Does body language matter? Until recently, I rarely noticed body language. I could only recognize a face in a crowd if I spoke to the person at least seven times. And to this day, many people smile and say hello to me, and they know me, and I enjoy them, but I can’t place who they are. I blame it on my poor vision.
But then I took a course on behavioral modification that uses models. And it awoke a new world I had hardly seen before. The course taught me to look objectively at body language and not make judgments. That’s because we can’t know what the other person is thinking. The course then teaches to use those objective observations as data that can be later used to modify behaviors for desired outcomes.
And that’s when I realized why I can’t interpret emotions or body language. It’s because I made premature judgments on why they occurred. But when I started objectively observing without judgment, I began to see a whole new world. People were more enjoyable and more candidly human. Many people possessed behaviors I thought were oddly unique to me. For instance, a woman sat in a group more to the side than the rest of her colleagues, her hands tightly clutched together. She leaned low over her menu. In another instance, a businessman on his mobile phone lifted his hand. He started dancing in his seat, his neck protruding forward and back repetitively as his knee bounced wildly, soon followed by a male guest sitting at his table.
I started noticing positive body language, such as happy feet and upward motions, in myself and others. Upward movements signal happiness, whether a thumbs up, toes up, hands up, heads up, or even eyebrows up. I recently woke up to my jazzy alarm and humored my loved one by thrusting my arms upward in a V to each four-beat rhythm with a big smile. Happy feet show positivity, too. They bounce merrily. I recently was at a coffee shop where a grinding rhythm from construction sounded in the backdrop. My feet bounced and danced to the rhythm as I read a book.
And I noticed negative body language. Negative body language can occur as blocking or face touching, to name a few. For instance, I was waiting for my employer and a contractor at a business lunch patio. I noticed two women, whom I will call a blonde and a brunette. The blonde’s elbow pointed at the brunette as if blocking her. The blonde also leaned away and touched her face as a form of soothing. The blonde’s legs were tightly crossed at the ankles, with her toes pointed away from the brunette. These were signs that the blonde felt uncomfortable with the brunette. These were examples of negative body language. The brunette looked very composed. After a while, the blonde woman’s posture became more neutral. (I learned the above intricacies of positive and negative body language from the book What Every BODY is Saying by Joe Navarro.)
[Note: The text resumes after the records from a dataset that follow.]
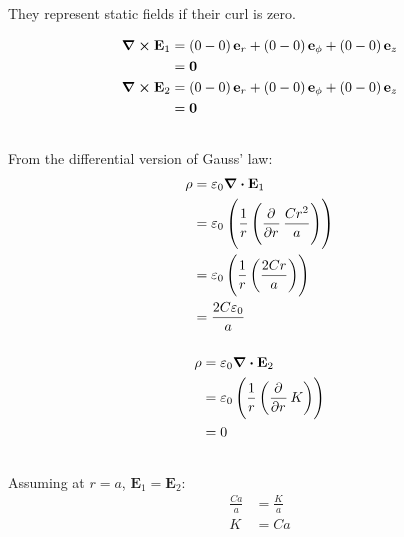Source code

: \subsection{}
They represent static fields if their curl is zero.

\begin{align*}
    \curl{\mathbf{E}_1} & = \del{0 - 0}\mathbf{e}_r + \del{0 - 0}\mathbf{e}_{\phi} + \del{0 - 0}\mathbf{e}_z\\
    & = \mathbf{0}\\
    \curl{\mathbf{E}_2} & = \del{0 - 0}\mathbf{e}_r + \del{0 - 0}\mathbf{e}_{\phi} + \del{0 - 0}\mathbf{e}_z\\
    & = \mathbf{0}
\end{align*}

\subsection{}
\subsubsection{}
From the differential version of Gauss' law:
\begin{align*}
    \rho & = \varepsilon_0 \div{\mathbf{E}_1}\\
    & = \varepsilon_0 \del{\frac{1}{r} \del{\dpd{}{r} \frac{Cr^2}{a}}}\\
    & = \varepsilon_0 \del{\frac{1}{r} \del{\frac{2Cr}{a}}}\\
    & = \frac{2C \varepsilon_0}{a}
\end{align*}

\subsubsection{}
\begin{align*}
    \rho & = \varepsilon_0 \div{\mathbf{E}_2}\\
    & = \varepsilon_0 \del{\frac{1}{r} \del{\dpd{}{r} K}}\\
    & = 0
\end{align*}

\subsection{}
Assuming at $ r = a $, $ \mathbf{E}_1 = \mathbf{E}_2 $:
\begin{align*}
    \frac{Ca}{a} & = \frac{K}{a}\\
    K & = Ca
\end{align*}

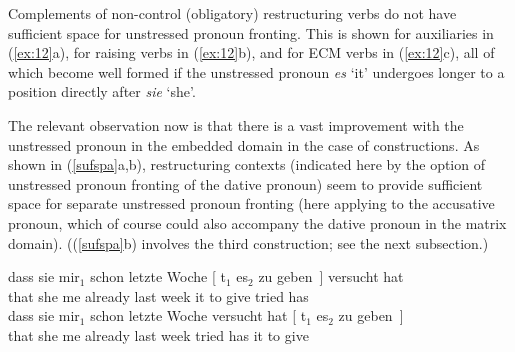 \documentclass[output=paper]{langsci/langscibook}
\begin{document}
Complements of non-control (obligatory) restructuring verbs do not have
sufficient space for unstressed pronoun fronting. This is shown for auxiliaries
in (\ref{ex:12}a), for raising verbs in (\ref{ex:12}b), and for ECM verbs in
(\ref{ex:12}c), all of which become well formed if the unstressed pronoun {\it
es} \enquote*{it} undergoes longer  to a position directly after {\it sie}
\enquote*{she}.

\ea\label{ex:12} 
    \z
\z

The relevant observation now is that there is a vast improvement with the
unstressed pronoun in the embedded domain in the case of  constructions.
As shown in (\ref{sufspa}a,b), restructuring contexts (indicated here by the
option of unstressed pronoun fronting of the dative pronoun)  seem to provide
sufficient space for separate unstressed pronoun fronting (here applying to the
accusative pronoun, which of course could also accompany the dative pronoun in
the matrix domain).  ((\ref{sufspa}b) involves the third construction; see the
next subsection.)

\ea\label{sufspa} 
    \ea \gll dass sie  mir$_1$ schon letzte Woche [ t$_1$ es$_2$ zu geben~]
    versucht hat\\
    that she\textsubscript{\Nom} me\textsubscript{\Dat} already last week {} {} it\textsubscript{\Acc} to give tried has\\
    \ex \gll dass sie  mir$_1$ schon letzte Woche versucht hat [ t$_1$ es$_2$ zu
      geben~]\\
    that she\textsubscript{\Nom} me\textsubscript{\Dat} already last week tried has {} {} it\textsubscript{\Acc} to
    give\\
    \z
\z
\end{document}
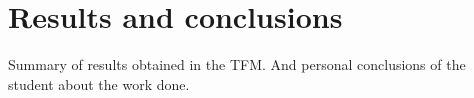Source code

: \chapter{Results and conclusions}

Summary of results obtained in the TFM. And personal conclusions of the student about the work done.

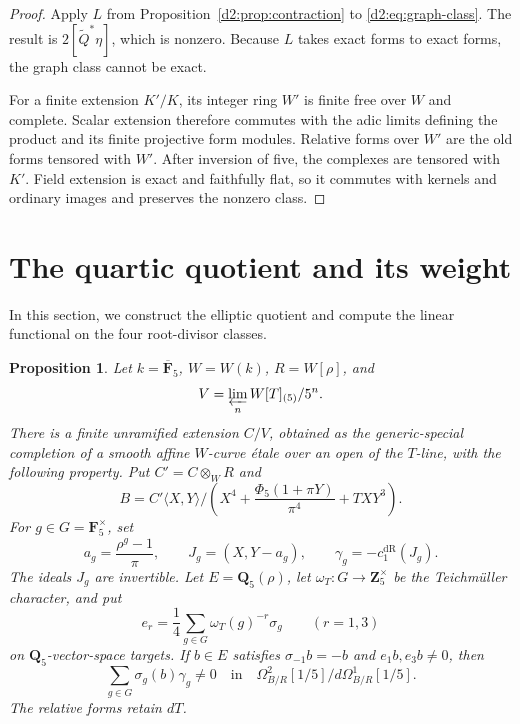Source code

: \documentclass[11pt,a4paper]{amsart}
\numberwithin{equation}{section}
\newtheorem{proposition}[theorem]{Proposition}
\theoremstyle{definition}
\theoremstyle{remark}
\newcommand{\DtwoZZ}{\mathbf{Z}}
\newcommand{\DtwoQQ}{\mathbf{Q}}
\newcommand{\DtwoFF}{\mathbf{F}}
\newcommand{\Dtwowt}{\widetilde}
\newcommand{\DtwodR}{\mathrm{dR}}
\begin{document}
\begin{proof}
Apply \(L\) from Proposition~\ref{d2:prop:contraction} to
\eqref{d2:eq:graph-class}.
The result is \(2[\Dtwowt Q^*\eta]\), which is nonzero.
Because \(L\) takes exact forms to exact forms, the graph class
cannot be exact.

For a finite extension \(K'/K\), its integer ring \(W'\) is finite
free over \(W\) and complete.
Scalar extension therefore commutes with the adic limits defining
the product and its finite projective form modules.
Relative forms over \(W'\) are the old forms tensored with \(W'\).
After inversion of five, the complexes are tensored with \(K'\).
Field extension is exact and faithfully flat, so it commutes with
kernels and ordinary images and preserves the nonzero class.
\end{proof}

\section{The quartic quotient and its weight}\label{d2:sec:quartic}

In this section, we construct the elliptic quotient and compute the
linear functional on the four root-divisor classes.

\begin{proposition}\label{d2:prop:weighted}
Let \(k=\overline{\DtwoFF}_5\), \(W=W(k)\), \(R=W[\rho]\), and
\[
 V=\varprojlim_n W[T]_{(5)}/5^n.
\]
There is a finite unramified extension \(C/V\), obtained as the
generic-special completion of a smooth affine \(W\)-curve \'etale
over an open of the \(T\)-line, with the following property.
Put \(C'=C\otimes_WR\) and
\[
 B=C'\langle X,Y\rangle/
 \left(X^4+\frac{\Phi_5(1+\pi Y)}{\pi^4}+TXY^3\right).
\]
For \(g\in G=\DtwoFF_5^\times\), set
\[
 a_g=\frac{\rho^g-1}{\pi},\qquad
 J_g=(X,Y-a_g),\qquad
 \gamma_g=-c_1^\DtwodR(J_g).
\]
The ideals \(J_g\) are invertible.
Let \(E=\DtwoQQ_5(\rho)\), let
\(\omega_T\colon G\to\DtwoZZ_5^\times\) be the Teichm\"uller character,
and put
\[
 e_r=\frac14\sum_{g\in G}\omega_T(g)^{-r}\sigma_g
 \qquad(r=1,3)
\]
on \(\DtwoQQ_5\)-vector-space targets.
If \(b\in E\) satisfies
\(\sigma_{-1}b=-b\) and \(e_1b,e_3b\ne0\), then
\[
 \sum_{g\in G}\sigma_g(b)\gamma_g\ne0
 \quad\text{in}\quad
 \Omega^2_{B/R}[1/5]\big/d\Omega^1_{B/R}[1/5].
\]
The relative forms retain \(dT\).
\end{proposition}
\end{document}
But even more of the world I had never seen before opened up. I started looking at the body language of loved ones to assess how they were feeling. Typically, I relied solely on the voice, but when I began objectively listening and watching the body language, I understood the meaning better. Surprisingly, the body language signaled a more relaxed and content version of what I would typically perceive from the voice alone.
And then, I started observing nature around me during travel like I’ve never done before. I had been studying Unreal Engine for virtual reality game design, and the building of VR worlds and the study of body language made me look at the trees in an entirely new way. I studied the different species of trees and how they clustered together, and how many were of each species. And I noticed what species grew closest to fences and roads as opposed to what grew closest to rocks and ponds and how they lined the hillside ridges. And it was so beautiful. Even the mountains took on a whole new life for me. I never truly noticed what they looked like before. And they were magnificent.
So, consider picking up a book on body language or looking objectively at people to interpret their body language nonjudgmentally. What a world of wonder this simple exercise creates. And it shows how similar, in vulnerabilities and strengths, we all are, regardless of our socio-economic status. What a freeing insight!